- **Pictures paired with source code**
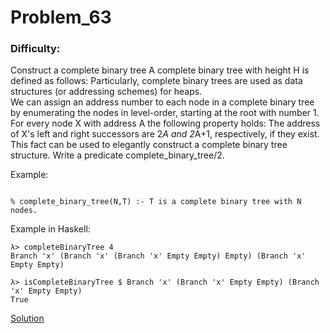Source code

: # Problem_63
### Difficulty: 
Construct a complete binary tree
A complete binary tree with height H is defined as follows:
Particularly, complete binary trees are used as data structures (or addressing schemes) for heaps.                                                             
We can assign an address number to each node in a complete binary tree by enumerating the nodes in level-order, starting at the root with number 1. For every node X with address A the following property holds: The address of X's left and right successors are 2*A and 2*A+1, respectively, if they exist. This fact can be used to elegantly construct a complete binary tree structure.
Write a predicate complete_binary_tree/2.

Example:

```

% complete_binary_tree(N,T) :- T is a complete binary tree with N nodes.
```
Example in Haskell:

```
λ> completeBinaryTree 4
Branch 'x' (Branch 'x' (Branch 'x' Empty Empty) Empty) (Branch 'x' Empty Empty)

λ> isCompleteBinaryTree $ Branch 'x' (Branch 'x' Empty Empty) (Branch 'x' Empty Empty)
True
```
[Solution](https://wiki.haskell.org/99_questions/Solutions/63)
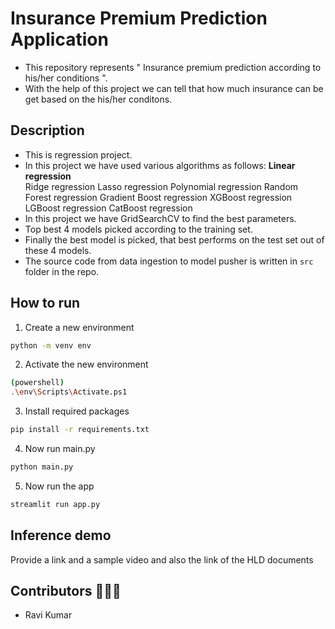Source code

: # Insurance Premium Prediction Application

- This repository represents " Insurance premium prediction according to his/her conditions ".
- With the help of this project we can tell that how much insurance can be get based on the his/her conditons.

## Description

- This is regression project.
- In this project we have used various algorithms as follows: 
        **Linear regression**<br>
        <bold>Ridge regression</bold>
        <bold>Lasso regression</bold>
        <bold>Polynomial regression</bold>
        <bold>Random Forest regression</bold>
        <bold>Gradient Boost regression</bold>
        <bold>XGBoost regression</bold>
        <bold>LGBoost regression</bold>
        <bold>CatBoost regression</bold>
- In this project we have <bold>GridSearchCV</bold> to find the best parameters.
- Top best 4 models picked according to the <bold>training set</bold>.
- Finally the best model is picked, that best performs on the <bold>test set</bold> out of these 4 models.
- The source code from data ingestion to model pusher is written in `src` folder in the repo.

## How to run

1. Create a new environment

```bash
python -m venv env
```

2. Activate the new environment

```bash
(powershell)
.\env\Scripts\Activate.ps1 
```

3. Install required packages

```bash
pip install -r requirements.txt
```

4. Now run main.py

```bash
python main.py
```

5. Now run the app

```bash
streamlit run app.py
```


## Inference demo

Provide a link and a sample video
and also the link of the HLD documents

## Contributors 👨🏼‍💻

- Ravi Kumar
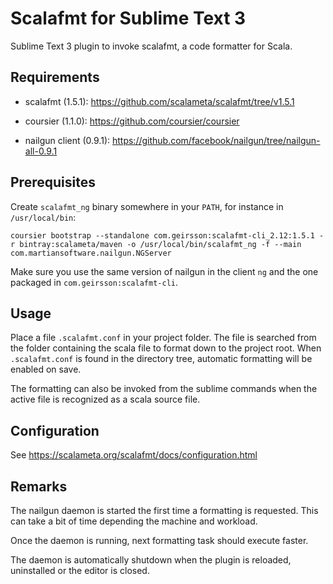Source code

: # Scalafmt for Sublime Text 3

Sublime Text 3 plugin to invoke scalafmt, a code formatter for Scala.

## Requirements

- scalafmt (1.5.1): https://github.com/scalameta/scalafmt/tree/v1.5.1

- coursier (1.1.0): https://github.com/coursier/coursier

- nailgun client (0.9.1): https://github.com/facebook/nailgun/tree/nailgun-all-0.9.1

## Prerequisites

Create `scalafmt_ng` binary somewhere in your `PATH`, for instance in `/usr/local/bin`:

```
coursier bootstrap --standalone com.geirsson:scalafmt-cli_2.12:1.5.1 -r bintray:scalameta/maven -o /usr/local/bin/scalafmt_ng -f --main com.martiansoftware.nailgun.NGServer
```

Make sure you use the same version of nailgun in the client `ng` and the one packaged in `com.geirsson:scalafmt-cli`.

## Usage

Place a file `.scalafmt.conf` in your project folder. The file is searched from the folder containing the scala file to format down to the project root. When `.scalafmt.conf` is found in the directory tree, automatic formatting will be enabled on save.

The formatting can also be invoked from the sublime commands when the active file is recognized as a scala source file.

## Configuration

See https://scalameta.org/scalafmt/docs/configuration.html

## Remarks

The nailgun daemon is started the first time a formatting is requested. This can take a bit of time depending the machine and workload.

Once the daemon is running, next formatting task should execute faster.

The daemon is automatically shutdown when the plugin is reloaded, uninstalled or the editor is closed.
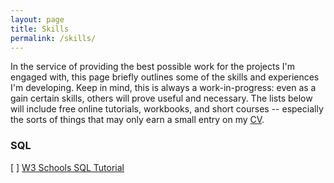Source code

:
 ```yaml
---
layout: page
title: Skills
permalink: /skills/
---
```


In the service of providing the best possible work for the projects I'm engaged with, this page briefly outlines some of the skills and experiences I'm developing. Keep in mind, this is always a work-in-progress: even as a gain certain skills, others will prove useful and necessary. The lists below will include free online tutorials, workbooks, and short courses -- especially the sorts of things that may only earn a small entry on my [CV](/CV/).

### SQL

[ ] [W3 Schools SQL Tutorial](https://www.w3schools.com/sql/)
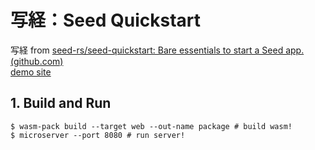 # 写経：Seed Quickstart

写経 from [seed-rs/seed-quickstart: Bare essentials to start a Seed app. (github.com)](https://github.com/seed-rs/seed-quickstart)  
[demo site](https://vibrant-mccarthy-294726.netlify.app)

## 1.  Build and Run

```
$ wasm-pack build --target web --out-name package # build wasm!
$ microserver --port 8080 # run server!
```

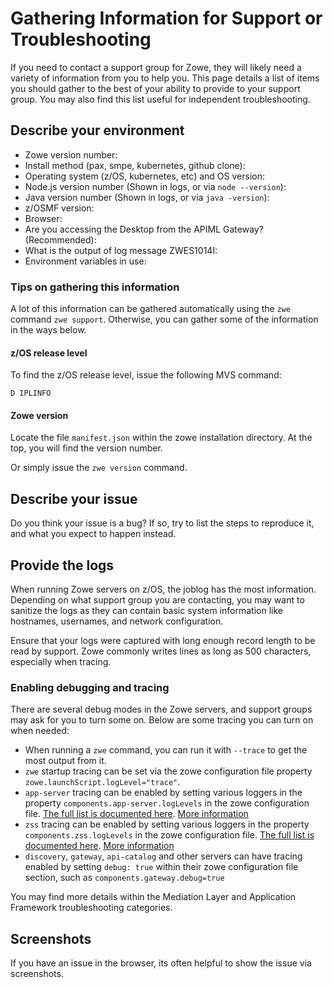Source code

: # Gathering Information for Support or Troubleshooting

If you need to contact a support group for Zowe, they will likely need a variety of information from you to help you. This page details a list of items you should gather to the best of your ability to provide to your support group. You may also find this list useful for independent troubleshooting.

## Describe your environment

* Zowe version number:
* Install method (pax, smpe, kubernetes, github clone):
* Operating system (z/OS, kubernetes, etc) and OS version:
* Node.js version number (Shown in logs, or via `node --version`):
* Java version number (Shown in logs, or via `java -version`):
* z/OSMF version:
* Browser:
* Are you accessing the Desktop from the APIML Gateway? (Recommended):
* What is the output of log message ZWES1014I:
* Environment variables in use:

### Tips on gathering this information

A lot of this information can be gathered automatically using the `zwe` command `zwe support`.
Otherwise, you can gather some of the information in the ways below.

#### z/OS release level

To find the z/OS release level, issue the following MVS command:

```
D IPLINFO
```

#### Zowe version

Locate the file `manifest.json` within the zowe installation directory. At the top, you will find the version number.

Or simply issue the `zwe version` command.

## Describe your issue

Do you think your issue is a bug? If so, try to list the steps to reproduce it, and what you expect to happen instead.

## Provide the logs

When running Zowe servers on z/OS, the joblog has the most information.
Depending on what support group you are contacting, you may want to sanitize the logs as they can contain basic system information like hostnames, usernames, and network configuration.

Ensure that your logs were captured with long enough record length to be read by support. Zowe commonly writes lines as long as 500 characters, especially when tracing.

### Enabling debugging and tracing

There are several debug modes in the Zowe servers, and support groups may ask for you to turn some on.
Below are some tracing you can turn on when needed:

* When running a `zwe` command, you can run it with `--trace` to get the most output from it.
* `zwe` startup tracing can be set via the zowe configuration file property `zowe.launchScript.logLevel="trace"`.
* `app-server` tracing can be enabled by setting various loggers in the property `components.app-server.logLevels` in the zowe configuration file. [The full list is documented here](../../extend/extend-desktop/mvd-core-loggers.md#loggers-for-zowe-application-server-core). [More information](../../user-guide/mvd-configuration.md#logging-configuration)
* `zss` tracing can be enabled by setting various loggers in the property `components.zss.logLevels` in the zowe configuration file. [The full list is documented here](../../extend/extend-desktop/mvd-core-loggers.md#loggers-for-zss-server-core). [More information](../../user-guide/mvd-configuration.md#logging-configuration)
* `discovery`, `gateway`, `api-catalog` and other servers can have tracing enabled by setting `debug: true` within their zowe configuration file section, such as `components.gateway.debug=true`

You may find more details within the Mediation Layer and Application Framework troubleshooting categories.

## Screenshots

If you have an issue in the browser, its often helpful to show the issue via screenshots.
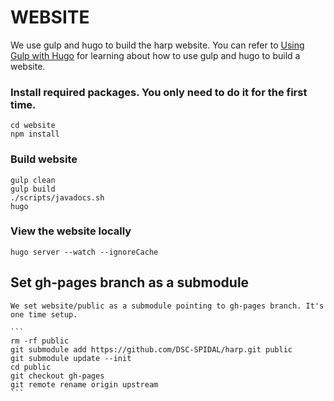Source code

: # WEBSITE

We use gulp and hugo to build the harp website. You can refer to [Using Gulp with Hugo](https://devotter.com/blog/using-gulp-with-hugo) for learning about how to use gulp and hugo to build a website.

### Install required packages. You only need to do it for the first time.
    cd website
    npm install

### Build website
    gulp clean
    gulp build
    ./scripts/javadocs.sh
    hugo

### View the website locally
    hugo server --watch --ignoreCache


## Set gh-pages branch as a submodule
    We set website/public as a submodule pointing to gh-pages branch. It's one time setup.

    ```
    rm -rf public
    git submodule add https://github.com/DSC-SPIDAL/harp.git public
    git submodule update --init
    cd public
    git checkout gh-pages
    git remote rename origin upstream
    ```
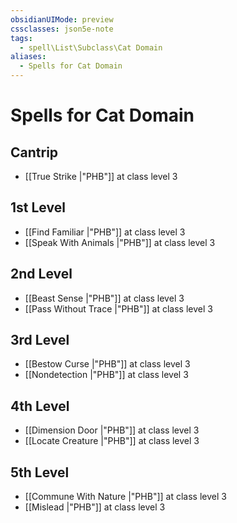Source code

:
 ```yaml
---
obsidianUIMode: preview
cssclasses: json5e-note
tags:
  - spell\List\Subclass\Cat Domain
aliases:
  - Spells for Cat Domain
---
```

# Spells for Cat Domain

## Cantrip

- [[True Strike \|"PHB"]] at class level 3

## 1st Level

- [[Find Familiar \|"PHB"]] at class level 3
- [[Speak With Animals \|"PHB"]] at class level 3

## 2nd Level

- [[Beast Sense \|"PHB"]] at class level 3
- [[Pass Without Trace \|"PHB"]] at class level 3

## 3rd Level

- [[Bestow Curse \|"PHB"]] at class level 3
- [[Nondetection \|"PHB"]] at class level 3

## 4th Level

- [[Dimension Door \|"PHB"]] at class level 3
- [[Locate Creature \|"PHB"]] at class level 3

## 5th Level

- [[Commune With Nature \|"PHB"]] at class level 3
- [[Mislead \|"PHB"]] at class level 3
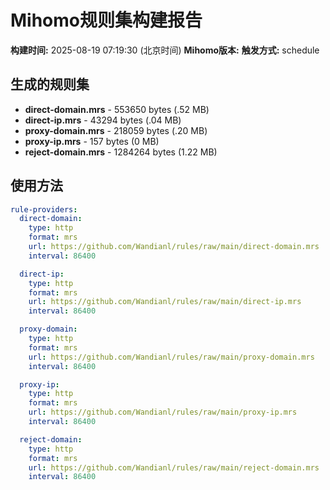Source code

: # Mihomo规则集构建报告

**构建时间:** 2025-08-19 07:19:30 (北京时间)
**Mihomo版本:** 
**触发方式:** schedule

## 生成的规则集

- **direct-domain.mrs** - 553650 bytes (.52 MB)
- **direct-ip.mrs** - 43294 bytes (.04 MB)
- **proxy-domain.mrs** - 218059 bytes (.20 MB)
- **proxy-ip.mrs** - 157 bytes (0 MB)
- **reject-domain.mrs** - 1284264 bytes (1.22 MB)

## 使用方法

```yaml
rule-providers:
  direct-domain:
    type: http
    format: mrs
    url: https://github.com/Wandianl/rules/raw/main/direct-domain.mrs
    interval: 86400

  direct-ip:
    type: http
    format: mrs
    url: https://github.com/Wandianl/rules/raw/main/direct-ip.mrs
    interval: 86400

  proxy-domain:
    type: http
    format: mrs
    url: https://github.com/Wandianl/rules/raw/main/proxy-domain.mrs
    interval: 86400

  proxy-ip:
    type: http
    format: mrs
    url: https://github.com/Wandianl/rules/raw/main/proxy-ip.mrs
    interval: 86400

  reject-domain:
    type: http
    format: mrs
    url: https://github.com/Wandianl/rules/raw/main/reject-domain.mrs
    interval: 86400

```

- **ASSIGNMENT**
All lines from the one containing "# Spells for Cat Domain" through the end of the entries, both ends included, should be written out exactly, with no pictures.

- **RESULT**
# Spells for Cat Domain

## Cantrip

- [[True Strike \|"PHB"]] at class level 3

## 1st Level

- [[Find Familiar \|"PHB"]] at class level 3
- [[Speak With Animals \|"PHB"]] at class level 3

## 2nd Level

- [[Beast Sense \|"PHB"]] at class level 3
- [[Pass Without Trace \|"PHB"]] at class level 3

## 3rd Level

- [[Bestow Curse \|"PHB"]] at class level 3
- [[Nondetection \|"PHB"]] at class level 3

## 4th Level

- [[Dimension Door \|"PHB"]] at class level 3
- [[Locate Creature \|"PHB"]] at class level 3

## 5th Level

- [[Commune With Nature \|"PHB"]] at class level 3
- [[Mislead \|"PHB"]] at class level 3
Source code

: # Mihomo规则集构建报告

**构建时间:** 2025-08-19 07:19:30 (北京时间)
**Mihomo版本:** 
**触发方式:** schedule

## 生成的规则集

- **direct-domain.mrs** - 553650 bytes (.52 MB)
- **direct-ip.mrs** - 43294 bytes (.04 MB)
- **proxy-domain.mrs** - 218059 bytes (.20 MB)
- **proxy-ip.mrs** - 157 bytes (0 MB)
- **reject-domain.mrs** - 1284264 bytes (1.22 MB)

## 使用方法

```yaml
rule-providers:
  direct-domain:
    type: http
    format: mrs
    url: https://github.com/Wandianl/rules/raw/main/direct-domain.mrs
    interval: 86400

  direct-ip:
    type: http
    format: mrs
    url: https://github.com/Wandianl/rules/raw/main/direct-ip.mrs
    interval: 86400

  proxy-domain:
    type: http
    format: mrs
    url: https://github.com/Wandianl/rules/raw/main/proxy-domain.mrs
    interval: 86400

  proxy-ip:
    type: http
    format: mrs
    url: https://github.com/Wandianl/rules/raw/main/proxy-ip.mrs
    interval: 86400

  reject-domain:
    type: http
    format: mrs
    url: https://github.com/Wandianl/rules/raw/main/reject-domain.mrs
    interval: 86400

```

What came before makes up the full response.